§ GIVEN ENTRIES
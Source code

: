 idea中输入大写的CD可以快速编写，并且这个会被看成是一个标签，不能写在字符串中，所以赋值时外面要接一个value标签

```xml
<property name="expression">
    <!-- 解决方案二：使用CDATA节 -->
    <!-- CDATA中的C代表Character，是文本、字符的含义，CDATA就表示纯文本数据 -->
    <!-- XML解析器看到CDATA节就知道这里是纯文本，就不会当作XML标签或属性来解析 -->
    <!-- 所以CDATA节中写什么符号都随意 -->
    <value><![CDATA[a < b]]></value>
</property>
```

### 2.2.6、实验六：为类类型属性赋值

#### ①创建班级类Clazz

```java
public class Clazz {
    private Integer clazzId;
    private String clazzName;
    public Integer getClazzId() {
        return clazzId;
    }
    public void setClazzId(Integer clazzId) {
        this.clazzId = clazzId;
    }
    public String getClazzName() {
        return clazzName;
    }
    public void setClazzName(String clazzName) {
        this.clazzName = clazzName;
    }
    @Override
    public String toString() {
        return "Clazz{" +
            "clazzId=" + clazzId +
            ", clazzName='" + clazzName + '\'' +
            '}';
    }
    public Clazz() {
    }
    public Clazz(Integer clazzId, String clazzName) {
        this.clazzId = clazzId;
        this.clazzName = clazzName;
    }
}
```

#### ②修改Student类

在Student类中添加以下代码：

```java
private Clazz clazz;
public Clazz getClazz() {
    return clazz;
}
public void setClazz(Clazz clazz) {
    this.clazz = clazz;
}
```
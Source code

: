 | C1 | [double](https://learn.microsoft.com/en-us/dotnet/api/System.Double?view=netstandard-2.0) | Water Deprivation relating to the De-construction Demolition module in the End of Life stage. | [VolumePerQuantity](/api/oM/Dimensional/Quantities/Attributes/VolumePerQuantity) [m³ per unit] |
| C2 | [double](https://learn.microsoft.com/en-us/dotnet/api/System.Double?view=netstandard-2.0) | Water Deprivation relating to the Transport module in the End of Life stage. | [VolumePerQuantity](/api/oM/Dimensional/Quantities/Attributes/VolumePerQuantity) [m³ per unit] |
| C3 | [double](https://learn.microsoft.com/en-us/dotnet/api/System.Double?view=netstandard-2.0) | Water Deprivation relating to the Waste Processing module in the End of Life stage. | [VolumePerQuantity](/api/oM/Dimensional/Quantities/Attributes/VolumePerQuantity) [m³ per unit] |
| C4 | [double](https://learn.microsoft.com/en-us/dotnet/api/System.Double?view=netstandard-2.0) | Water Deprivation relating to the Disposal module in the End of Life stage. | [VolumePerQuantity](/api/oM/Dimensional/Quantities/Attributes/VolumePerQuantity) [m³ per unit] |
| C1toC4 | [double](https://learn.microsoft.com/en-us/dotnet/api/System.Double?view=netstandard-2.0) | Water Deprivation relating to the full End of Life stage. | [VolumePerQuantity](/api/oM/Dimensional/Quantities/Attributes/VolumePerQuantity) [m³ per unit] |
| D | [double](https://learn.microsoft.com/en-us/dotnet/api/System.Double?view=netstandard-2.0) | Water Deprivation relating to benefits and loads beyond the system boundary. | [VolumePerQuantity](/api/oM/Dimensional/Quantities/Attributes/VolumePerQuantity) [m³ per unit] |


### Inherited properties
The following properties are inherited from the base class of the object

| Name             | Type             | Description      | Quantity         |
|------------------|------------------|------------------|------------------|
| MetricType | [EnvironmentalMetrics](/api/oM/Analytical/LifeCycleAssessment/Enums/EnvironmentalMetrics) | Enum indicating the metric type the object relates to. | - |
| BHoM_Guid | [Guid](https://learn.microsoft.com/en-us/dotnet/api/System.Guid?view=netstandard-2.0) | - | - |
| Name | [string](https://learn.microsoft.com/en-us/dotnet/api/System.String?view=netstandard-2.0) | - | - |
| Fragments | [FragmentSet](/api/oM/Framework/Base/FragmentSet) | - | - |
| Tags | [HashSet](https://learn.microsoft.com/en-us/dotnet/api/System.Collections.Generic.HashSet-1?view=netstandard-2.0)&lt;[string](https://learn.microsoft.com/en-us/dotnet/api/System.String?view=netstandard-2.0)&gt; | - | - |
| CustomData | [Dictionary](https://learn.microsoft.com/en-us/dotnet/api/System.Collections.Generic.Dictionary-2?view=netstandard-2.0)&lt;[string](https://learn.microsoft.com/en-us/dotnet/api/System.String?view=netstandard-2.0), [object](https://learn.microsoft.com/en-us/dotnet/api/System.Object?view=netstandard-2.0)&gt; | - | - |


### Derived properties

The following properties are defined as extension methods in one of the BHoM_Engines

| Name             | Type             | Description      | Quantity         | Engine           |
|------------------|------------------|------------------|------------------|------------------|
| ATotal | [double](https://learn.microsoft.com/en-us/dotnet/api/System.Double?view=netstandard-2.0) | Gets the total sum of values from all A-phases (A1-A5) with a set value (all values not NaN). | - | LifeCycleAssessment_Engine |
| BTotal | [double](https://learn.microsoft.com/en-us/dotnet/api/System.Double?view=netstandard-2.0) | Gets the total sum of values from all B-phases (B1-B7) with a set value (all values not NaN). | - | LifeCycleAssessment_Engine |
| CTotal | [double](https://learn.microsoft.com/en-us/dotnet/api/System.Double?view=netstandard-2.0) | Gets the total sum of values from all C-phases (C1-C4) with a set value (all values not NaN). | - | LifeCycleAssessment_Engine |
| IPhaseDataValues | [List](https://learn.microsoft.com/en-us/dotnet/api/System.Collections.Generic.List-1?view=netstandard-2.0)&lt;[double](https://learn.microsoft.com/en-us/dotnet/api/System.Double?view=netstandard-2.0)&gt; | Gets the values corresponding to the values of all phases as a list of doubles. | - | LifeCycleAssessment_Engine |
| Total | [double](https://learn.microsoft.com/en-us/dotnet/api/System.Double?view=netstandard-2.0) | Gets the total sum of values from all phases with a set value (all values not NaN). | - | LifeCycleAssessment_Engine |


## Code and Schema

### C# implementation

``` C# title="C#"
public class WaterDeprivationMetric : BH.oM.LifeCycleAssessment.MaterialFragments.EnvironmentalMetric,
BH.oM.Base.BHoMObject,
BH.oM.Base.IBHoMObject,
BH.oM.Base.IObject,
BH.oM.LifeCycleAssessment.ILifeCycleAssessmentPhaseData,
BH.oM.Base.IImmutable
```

§ EXERCISE
Set down every entry exactly as given.

§ SOLUTION
Source code

: idea中输入大写的CD可以快速编写，并且这个会被看成是一个标签，不能写在字符串中，所以赋值时外面要接一个value标签

```xml
<property name="expression">
    <!-- 解决方案二：使用CDATA节 -->
    <!-- CDATA中的C代表Character，是文本、字符的含义，CDATA就表示纯文本数据 -->
    <!-- XML解析器看到CDATA节就知道这里是纯文本，就不会当作XML标签或属性来解析 -->
    <!-- 所以CDATA节中写什么符号都随意 -->
    <value><![CDATA[a < b]]></value>
</property>
```

### 2.2.6、实验六：为类类型属性赋值

#### ①创建班级类Clazz

```java
public class Clazz {
    private Integer clazzId;
    private String clazzName;
    public Integer getClazzId() {
        return clazzId;
    }
    public void setClazzId(Integer clazzId) {
        this.clazzId = clazzId;
    }
    public String getClazzName() {
        return clazzName;
    }
    public void setClazzName(String clazzName) {
        this.clazzName = clazzName;
    }
    @Override
    public String toString() {
        return "Clazz{" +
            "clazzId=" + clazzId +
            ", clazzName='" + clazzName + '\'' +
            '}';
    }
    public Clazz() {
    }
    public Clazz(Integer clazzId, String clazzName) {
        this.clazzId = clazzId;
        this.clazzName = clazzName;
    }
}
```

#### ②修改Student类

在Student类中添加以下代码：

```java
private Clazz clazz;
public Clazz getClazz() {
    return clazz;
}
public void setClazz(Clazz clazz) {
    this.clazz = clazz;
}
```
Source code

: | C1 | [double](https://learn.microsoft.com/en-us/dotnet/api/System.Double?view=netstandard-2.0) | Water Deprivation relating to the De-construction Demolition module in the End of Life stage. | [VolumePerQuantity](/api/oM/Dimensional/Quantities/Attributes/VolumePerQuantity) [m³ per unit] |
| C2 | [double](https://learn.microsoft.com/en-us/dotnet/api/System.Double?view=netstandard-2.0) | Water Deprivation relating to the Transport module in the End of Life stage. | [VolumePerQuantity](/api/oM/Dimensional/Quantities/Attributes/VolumePerQuantity) [m³ per unit] |
| C3 | [double](https://learn.microsoft.com/en-us/dotnet/api/System.Double?view=netstandard-2.0) | Water Deprivation relating to the Waste Processing module in the End of Life stage. | [VolumePerQuantity](/api/oM/Dimensional/Quantities/Attributes/VolumePerQuantity) [m³ per unit] |
| C4 | [double](https://learn.microsoft.com/en-us/dotnet/api/System.Double?view=netstandard-2.0) | Water Deprivation relating to the Disposal module in the End of Life stage. | [VolumePerQuantity](/api/oM/Dimensional/Quantities/Attributes/VolumePerQuantity) [m³ per unit] |
| C1toC4 | [double](https://learn.microsoft.com/en-us/dotnet/api/System.Double?view=netstandard-2.0) | Water Deprivation relating to the full End of Life stage. | [VolumePerQuantity](/api/oM/Dimensional/Quantities/Attributes/VolumePerQuantity) [m³ per unit] |
| D | [double](https://learn.microsoft.com/en-us/dotnet/api/System.Double?view=netstandard-2.0) | Water Deprivation relating to benefits and loads beyond the system boundary. | [VolumePerQuantity](/api/oM/Dimensional/Quantities/Attributes/VolumePerQuantity) [m³ per unit] |


### Inherited properties
The following properties are inherited from the base class of the object

| Name             | Type             | Description      | Quantity         |
|------------------|------------------|------------------|------------------|
| MetricType | [EnvironmentalMetrics](/api/oM/Analytical/LifeCycleAssessment/Enums/EnvironmentalMetrics) | Enum indicating the metric type the object relates to. | - |
| BHoM_Guid | [Guid](https://learn.microsoft.com/en-us/dotnet/api/System.Guid?view=netstandard-2.0) | - | - |
| Name | [string](https://learn.microsoft.com/en-us/dotnet/api/System.String?view=netstandard-2.0) | - | - |
| Fragments | [FragmentSet](/api/oM/Framework/Base/FragmentSet) | - | - |
| Tags | [HashSet](https://learn.microsoft.com/en-us/dotnet/api/System.Collections.Generic.HashSet-1?view=netstandard-2.0)&lt;[string](https://learn.microsoft.com/en-us/dotnet/api/System.String?view=netstandard-2.0)&gt; | - | - |
| CustomData | [Dictionary](https://learn.microsoft.com/en-us/dotnet/api/System.Collections.Generic.Dictionary-2?view=netstandard-2.0)&lt;[string](https://learn.microsoft.com/en-us/dotnet/api/System.String?view=netstandard-2.0), [object](https://learn.microsoft.com/en-us/dotnet/api/System.Object?view=netstandard-2.0)&gt; | - | - |


### Derived properties

The following properties are defined as extension methods in one of the BHoM_Engines

| Name             | Type             | Description      | Quantity         | Engine           |
|------------------|------------------|------------------|------------------|------------------|
| ATotal | [double](https://learn.microsoft.com/en-us/dotnet/api/System.Double?view=netstandard-2.0) | Gets the total sum of values from all A-phases (A1-A5) with a set value (all values not NaN). | - | LifeCycleAssessment_Engine |
| BTotal | [double](https://learn.microsoft.com/en-us/dotnet/api/System.Double?view=netstandard-2.0) | Gets the total sum of values from all B-phases (B1-B7) with a set value (all values not NaN). | - | LifeCycleAssessment_Engine |
| CTotal | [double](https://learn.microsoft.com/en-us/dotnet/api/System.Double?view=netstandard-2.0) | Gets the total sum of values from all C-phases (C1-C4) with a set value (all values not NaN). | - | LifeCycleAssessment_Engine |
| IPhaseDataValues | [List](https://learn.microsoft.com/en-us/dotnet/api/System.Collections.Generic.List-1?view=netstandard-2.0)&lt;[double](https://learn.microsoft.com/en-us/dotnet/api/System.Double?view=netstandard-2.0)&gt; | Gets the values corresponding to the values of all phases as a list of doubles. | - | LifeCycleAssessment_Engine |
| Total | [double](https://learn.microsoft.com/en-us/dotnet/api/System.Double?view=netstandard-2.0) | Gets the total sum of values from all phases with a set value (all values not NaN). | - | LifeCycleAssessment_Engine |


## Code and Schema

### C# implementation

``` C# title="C#"
public class WaterDeprivationMetric : BH.oM.LifeCycleAssessment.MaterialFragments.EnvironmentalMetric,
BH.oM.Base.BHoMObject,
BH.oM.Base.IBHoMObject,
BH.oM.Base.IObject,
BH.oM.LifeCycleAssessment.ILifeCycleAssessmentPhaseData,
BH.oM.Base.IImmutable
```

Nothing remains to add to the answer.